Report the count of lines containing the word "subsubsection" in the entries below, and nothing more.

##### Supplied information

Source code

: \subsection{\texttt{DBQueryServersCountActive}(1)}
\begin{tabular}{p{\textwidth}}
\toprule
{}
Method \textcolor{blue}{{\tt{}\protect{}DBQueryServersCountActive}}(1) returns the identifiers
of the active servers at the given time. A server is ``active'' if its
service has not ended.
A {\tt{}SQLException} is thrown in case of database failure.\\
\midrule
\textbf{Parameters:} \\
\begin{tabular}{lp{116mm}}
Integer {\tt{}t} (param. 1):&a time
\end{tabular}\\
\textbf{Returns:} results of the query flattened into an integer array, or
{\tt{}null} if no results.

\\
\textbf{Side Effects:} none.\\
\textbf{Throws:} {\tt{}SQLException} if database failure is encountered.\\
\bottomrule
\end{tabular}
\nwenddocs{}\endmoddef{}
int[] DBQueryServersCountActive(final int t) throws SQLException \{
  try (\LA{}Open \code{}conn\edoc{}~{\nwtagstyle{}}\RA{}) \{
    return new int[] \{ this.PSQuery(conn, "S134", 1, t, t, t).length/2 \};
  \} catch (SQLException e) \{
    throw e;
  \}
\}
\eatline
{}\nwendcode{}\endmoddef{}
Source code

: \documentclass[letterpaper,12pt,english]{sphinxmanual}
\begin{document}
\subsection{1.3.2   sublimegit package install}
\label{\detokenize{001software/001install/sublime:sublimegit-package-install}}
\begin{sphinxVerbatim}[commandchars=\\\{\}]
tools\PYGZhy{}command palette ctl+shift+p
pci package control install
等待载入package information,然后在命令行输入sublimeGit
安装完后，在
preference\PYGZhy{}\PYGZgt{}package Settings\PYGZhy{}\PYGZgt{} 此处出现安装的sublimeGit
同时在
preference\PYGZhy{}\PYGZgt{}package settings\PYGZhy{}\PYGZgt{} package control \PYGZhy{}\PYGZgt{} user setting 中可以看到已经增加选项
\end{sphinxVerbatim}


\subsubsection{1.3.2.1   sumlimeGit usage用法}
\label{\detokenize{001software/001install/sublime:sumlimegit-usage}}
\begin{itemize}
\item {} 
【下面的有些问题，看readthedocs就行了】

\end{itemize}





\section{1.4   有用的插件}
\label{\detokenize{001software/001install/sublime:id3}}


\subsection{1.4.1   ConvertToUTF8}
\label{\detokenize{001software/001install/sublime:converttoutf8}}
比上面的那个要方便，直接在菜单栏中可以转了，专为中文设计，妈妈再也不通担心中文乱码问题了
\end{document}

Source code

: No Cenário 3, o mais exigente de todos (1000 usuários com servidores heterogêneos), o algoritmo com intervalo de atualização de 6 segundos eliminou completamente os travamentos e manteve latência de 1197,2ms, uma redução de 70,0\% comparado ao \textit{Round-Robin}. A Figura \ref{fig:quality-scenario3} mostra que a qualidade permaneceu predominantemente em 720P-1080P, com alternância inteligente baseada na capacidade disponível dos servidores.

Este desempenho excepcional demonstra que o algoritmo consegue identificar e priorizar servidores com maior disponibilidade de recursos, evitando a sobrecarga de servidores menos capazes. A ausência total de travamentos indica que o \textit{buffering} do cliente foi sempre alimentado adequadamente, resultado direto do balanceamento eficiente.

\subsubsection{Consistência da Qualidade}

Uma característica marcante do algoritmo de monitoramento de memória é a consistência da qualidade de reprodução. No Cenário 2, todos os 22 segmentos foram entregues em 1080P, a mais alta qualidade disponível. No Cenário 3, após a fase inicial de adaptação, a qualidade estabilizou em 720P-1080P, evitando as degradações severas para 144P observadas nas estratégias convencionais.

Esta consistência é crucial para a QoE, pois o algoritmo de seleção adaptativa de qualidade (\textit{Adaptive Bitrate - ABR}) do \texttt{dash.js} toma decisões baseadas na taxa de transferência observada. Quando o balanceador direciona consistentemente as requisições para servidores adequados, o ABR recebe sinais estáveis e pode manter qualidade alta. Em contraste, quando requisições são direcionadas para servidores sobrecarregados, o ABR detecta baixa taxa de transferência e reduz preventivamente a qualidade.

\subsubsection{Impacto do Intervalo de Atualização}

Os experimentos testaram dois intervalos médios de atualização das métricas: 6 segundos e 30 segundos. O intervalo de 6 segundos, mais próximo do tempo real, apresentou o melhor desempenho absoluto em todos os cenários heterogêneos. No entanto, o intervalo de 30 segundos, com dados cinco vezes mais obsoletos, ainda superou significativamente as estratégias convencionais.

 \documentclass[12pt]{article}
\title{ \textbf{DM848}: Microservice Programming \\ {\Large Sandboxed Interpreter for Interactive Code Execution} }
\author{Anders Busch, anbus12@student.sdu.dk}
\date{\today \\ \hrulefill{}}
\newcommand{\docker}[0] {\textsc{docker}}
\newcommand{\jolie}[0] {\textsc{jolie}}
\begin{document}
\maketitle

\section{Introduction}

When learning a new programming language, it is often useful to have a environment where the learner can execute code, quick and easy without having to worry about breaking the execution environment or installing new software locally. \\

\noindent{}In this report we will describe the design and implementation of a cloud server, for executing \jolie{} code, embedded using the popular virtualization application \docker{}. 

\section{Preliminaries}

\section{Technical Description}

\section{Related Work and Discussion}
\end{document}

##########

* _Solution for this problem_: 3